This list of business hazardous waste disposal companies is provided for information purposes only. This list does not constitute approval of any of the firms identified nor do we claim that the list is complete.

VSQG collection programs

Very Small Quantity Generators (VSQGs) are allowed to deliver their own waste in their own vehicle to a licensed VSQG collection program. Small businesses, non-profits and other organizations that generate 220 pounds or less of hazardous waste per month are also eligible to participate in this program.

Although program participants pay disposal charges, the programs are intended to provide convenient and cost-effective disposal options. This allows eligible participants to regularly dispose of small quantities of waste rather than accumulate it over a long time period.

For more information on the requirements, list of collection programs and how to manage and store your waste see the VSQG collection programs fact sheet (PDF).

Listed hazardous wastes

Listed hazardous wastes include PCB wastes and those wastes that appear on one of the four specific lists (F, K, P, or U) found in the Code of Federal Regulations, title 40, part 261, subpart D and incorporated by reference in the Minnesota hazardous waste rules.

F list (PDF)
This list includes waste solvents, wastewater treatment sludges and electroplating baths, sludges, and related wastes.
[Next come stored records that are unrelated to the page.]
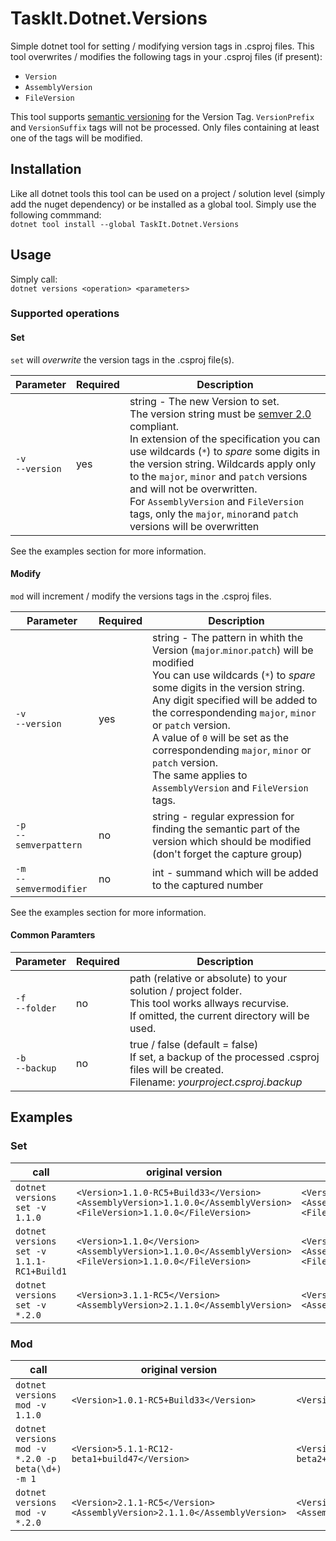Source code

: # TaskIt.Dotnet.Versions

Simple dotnet tool for setting / modifying version tags in .csproj files.
This tool overwrites / modifies the following tags in your .csproj files (if present):
- `Version`
- `AssemblyVersion`
- `FileVersion`

This tool supports [semantic versioning](https://semver.org/) for the Version Tag.
`VersionPrefix` and `VersionSuffix` tags will not be processed.
Only files containing at least one of the tags will be modified.

## Installation
Like all dotnet tools this tool can be used on a project / solution level (simply add the nuget dependency) or be installed as a global tool.
Simply use the following commmand:<br/>
`dotnet tool install --global TaskIt.Dotnet.Versions`

## Usage

Simply call:<br/>
`dotnet versions <operation> <parameters>`

### Supported operations

#### Set
`set` will _overwrite_ the version tags in the .csproj file(s).<br/>

Parameter | Required | Description |
----------|------------ |------------ |
`-v`<br/> `--version` | yes | string - The new Version to set.<br/> The version string must be [semver 2.0](https://semver.org/) compliant. <br/>In extension of the specification you can use wildcards (`*`) to _spare_ some digits in the version string. Wildcards apply only to the `major`, `minor` and `patch` versions and will not be overwritten.<br/> For `AssemblyVersion` and `FileVersion` tags, only the `major`, `minor`and `patch` versions will be overwritten|

See the examples section for more information. 

#### Modify
`mod` will increment / modify the versions tags in the .csproj files.

Parameter | Required | Description |
----------|------------ |------------ |
`-v`<br/> `--version` | yes | string - The pattern in whith the Version (`major`.`minor`.`patch`) will be modified<br/> You can use wildcards (`*`) to _spare_ some digits in the version string.<br/>Any digit specified will be added to the correspondending `major`, `minor` or `patch` version.<br> A value of `0` will be set as the correspondending `major`, `minor` or `patch` version.<br/> The same applies to `AssemblyVersion` and `FileVersion` tags. |
`-p`<br/> `--semverpattern` | no | string - regular expression for finding the semantic part of the version which should be modified (don't forget the capture group)| 
`-m`<br/> `--semvermodifier` | no | int - summand which will be added to the captured number |

See the examples section for more information. 

#### Common Paramters

Parameter | Required | Description |
----------|------------ |------------ |
`-f`<br/> `--folder` | no | path (relative or absolute) to your solution / project folder.<br/>This tool works allways recurvise.<br/> If omitted, the current directory will be used. |
`-b`<br/> `--backup` | no | true / false (default = false)<br/>If set, a backup of the processed .csproj files will be created.<br/> Filename: _yourproject.csproj.backup_ | 


## Examples

### Set

call| original version | modified version |
-------- | -------- | -------- |
`dotnet versions set -v 1.1.0` | `<Version>1.1.0-RC5+Build33</Version>`<br/>`<AssemblyVersion>1.1.0.0</AssemblyVersion>`<br/>`<FileVersion>1.1.0.0</FileVersion>` | `<Version>1.1.0</Version>`<br/>`<AssemblyVersion>1.1.0.0</AssemblyVersion>`<br/>`<FileVersion>1.1.0.0</FileVersion>` |
`dotnet versions set -v 1.1.1-RC1+Build1` | `<Version>1.1.0</Version>`<br/>`<AssemblyVersion>1.1.0.0</AssemblyVersion>`<br/>`<FileVersion>1.1.0.0</FileVersion>` | `<Version>1.1.1-RC1+Build1</Version>`<br/>`<AssemblyVersion>1.1.1.0</AssemblyVersion>`<br/>`<FileVersion>1.1.1.0</FileVersion>` |
`dotnet versions set -v *.2.0` | `<Version>3.1.1-RC5</Version>`<br/>`<AssemblyVersion>2.1.1.0</AssemblyVersion>` | `<Version>3.2.0</Version>`<br/>`<AssemblyVersion>2.2.0.0</AssemblyVersion>` |


### Mod

call| original version | modified version |
-------- | -------- | -------- |
`dotnet versions mod -v 1.1.0` | `<Version>1.0.1-RC5+Build33</Version>` | `<Version>2.1.0-RC5+Build33</Version>` |
`dotnet versions mod -v *.2.0 -p beta(\d+) -m 1` | `<Version>5.1.1-RC12-beta1+build47</Version>` | `<Version>5.3.0-RC12-beta2+build47</Version>` |
`dotnet versions mod -v *.2.0` | `<Version>2.1.1-RC5</Version>`<br/>`<AssemblyVersion>2.1.1.0</AssemblyVersion>` | `<Version>2.2.0</Version>`<br/>`<AssemblyVersion>2.2.0.0</AssemblyVersion>` |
Examples of F listed wastes include many paint and lacquer thinners, some types of brake and carburetor cleaners, vapor degreasing and dry cleaning solvents, as well as distillation bottoms from the reclamation of these spent solvents or spent solvent mixtures.

K list (PDF)
This list includes wastes that are the result of a specific industry process such as wood preserving, manufacture of pesticides, explosives, inks, organic or inorganic chemicals and inorganic pigments, petroleum refining, and iron and steel industries.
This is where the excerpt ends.